Thomas’s tenure in the Senate coincided with major developments in American domestic and foreign policy, including the Great Depression, World War II, and the early Cold War. A confidential analysis prepared in April 1943 by British scholar Isaiah Berlin for the British Foreign Office described Thomas as a Mormon ex-missionary whose work had largely been in the Far East, noting his fluency in Japanese and emphasizing that his attitudes toward postwar problems were strongly influenced by his Far Eastern experience. Berlin quoted Thomas’s view that “the days of the white man’s domination are over and the British Empire is almost certain to be dissolved in that part of the world.” He characterized Thomas as an out-and-out internationalist and interventionist who consistently supported the Roosevelt administration on foreign policy measures, essentially a free trader who nonetheless occasionally aligned with the powerful Farm Bloc in his agricultural state, and an ardent champion of proposals for a Jewish army during World War II. In 1944, Thomas’s standing within the Democratic Party was underscored when he was among twelve individuals nominated at the Democratic National Convention as potential running mates for President Franklin D. Roosevelt.

Despite his long service, Thomas’s political career in the Senate came to an end when he was defeated for reelection in 1950 by Republican Wallace F. Bennett. His Senate service formally concluded in January 1951. Later that year, drawing on his international experience and longstanding interest in the Pacific and Asia, he was appointed High Commissioner of the Trust Territory of the Pacific Islands, an area administered by the United States under United Nations trusteeship following World War II. In this capacity he oversaw aspects of civil administration and development policy in the islands, continuing his engagement with international and Pacific affairs that had begun with his early missionary work in Japan.

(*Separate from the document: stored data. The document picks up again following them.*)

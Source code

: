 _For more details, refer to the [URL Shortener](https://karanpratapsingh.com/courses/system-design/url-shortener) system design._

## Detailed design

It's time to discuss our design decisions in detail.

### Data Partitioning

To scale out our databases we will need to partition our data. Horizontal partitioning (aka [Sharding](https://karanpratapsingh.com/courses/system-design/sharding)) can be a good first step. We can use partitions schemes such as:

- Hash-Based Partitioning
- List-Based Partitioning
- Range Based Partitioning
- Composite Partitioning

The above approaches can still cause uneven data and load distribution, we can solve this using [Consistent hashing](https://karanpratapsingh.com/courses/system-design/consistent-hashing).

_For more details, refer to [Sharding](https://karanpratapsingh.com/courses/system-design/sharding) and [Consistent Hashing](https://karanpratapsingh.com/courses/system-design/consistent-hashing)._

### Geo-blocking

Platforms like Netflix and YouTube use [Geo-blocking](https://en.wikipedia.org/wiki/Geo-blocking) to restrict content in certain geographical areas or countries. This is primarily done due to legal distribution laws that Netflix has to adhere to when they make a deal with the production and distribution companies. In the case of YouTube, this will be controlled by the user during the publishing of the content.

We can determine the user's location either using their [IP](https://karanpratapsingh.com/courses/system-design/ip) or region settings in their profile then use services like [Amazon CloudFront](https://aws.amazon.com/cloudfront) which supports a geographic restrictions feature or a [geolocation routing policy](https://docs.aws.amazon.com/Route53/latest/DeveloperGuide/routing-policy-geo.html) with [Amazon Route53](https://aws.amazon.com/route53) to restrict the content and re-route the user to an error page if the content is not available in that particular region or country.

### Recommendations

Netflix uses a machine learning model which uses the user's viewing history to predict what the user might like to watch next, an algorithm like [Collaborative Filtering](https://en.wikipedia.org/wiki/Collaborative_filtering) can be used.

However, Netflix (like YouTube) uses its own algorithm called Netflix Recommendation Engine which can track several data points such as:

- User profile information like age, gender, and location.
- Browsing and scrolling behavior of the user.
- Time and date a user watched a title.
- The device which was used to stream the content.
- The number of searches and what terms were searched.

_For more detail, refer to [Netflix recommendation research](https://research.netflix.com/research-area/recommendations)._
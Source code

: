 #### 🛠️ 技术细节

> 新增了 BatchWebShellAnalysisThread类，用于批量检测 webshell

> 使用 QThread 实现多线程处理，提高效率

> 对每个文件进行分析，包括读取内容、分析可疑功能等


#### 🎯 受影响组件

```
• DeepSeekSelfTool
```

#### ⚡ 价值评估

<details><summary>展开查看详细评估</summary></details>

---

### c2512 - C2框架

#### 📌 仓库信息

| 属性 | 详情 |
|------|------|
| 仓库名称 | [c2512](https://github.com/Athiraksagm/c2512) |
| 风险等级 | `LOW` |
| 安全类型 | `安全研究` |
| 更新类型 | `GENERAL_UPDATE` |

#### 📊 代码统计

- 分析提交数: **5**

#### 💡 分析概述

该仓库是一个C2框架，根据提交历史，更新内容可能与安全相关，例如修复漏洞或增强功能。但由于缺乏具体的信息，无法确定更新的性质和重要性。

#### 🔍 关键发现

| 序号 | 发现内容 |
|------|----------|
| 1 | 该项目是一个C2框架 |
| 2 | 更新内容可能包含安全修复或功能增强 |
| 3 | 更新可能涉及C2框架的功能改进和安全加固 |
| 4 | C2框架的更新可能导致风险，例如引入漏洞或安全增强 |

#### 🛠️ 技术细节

Elbert Duncan Thomas died in Honolulu, Territory of Hawaii, on February 11, 1953, while serving as High Commissioner. He was buried in the Thomas family plot in the Salt Lake City Cemetery in Utah. In 1984, the Gibbs-Thomas House in Salt Lake City, his longtime and only Utah residence, was listed on the National Register of Historic Places in large part to recognize his association with the property and his contributions as an educator, internationalist, and United States Senator from Utah.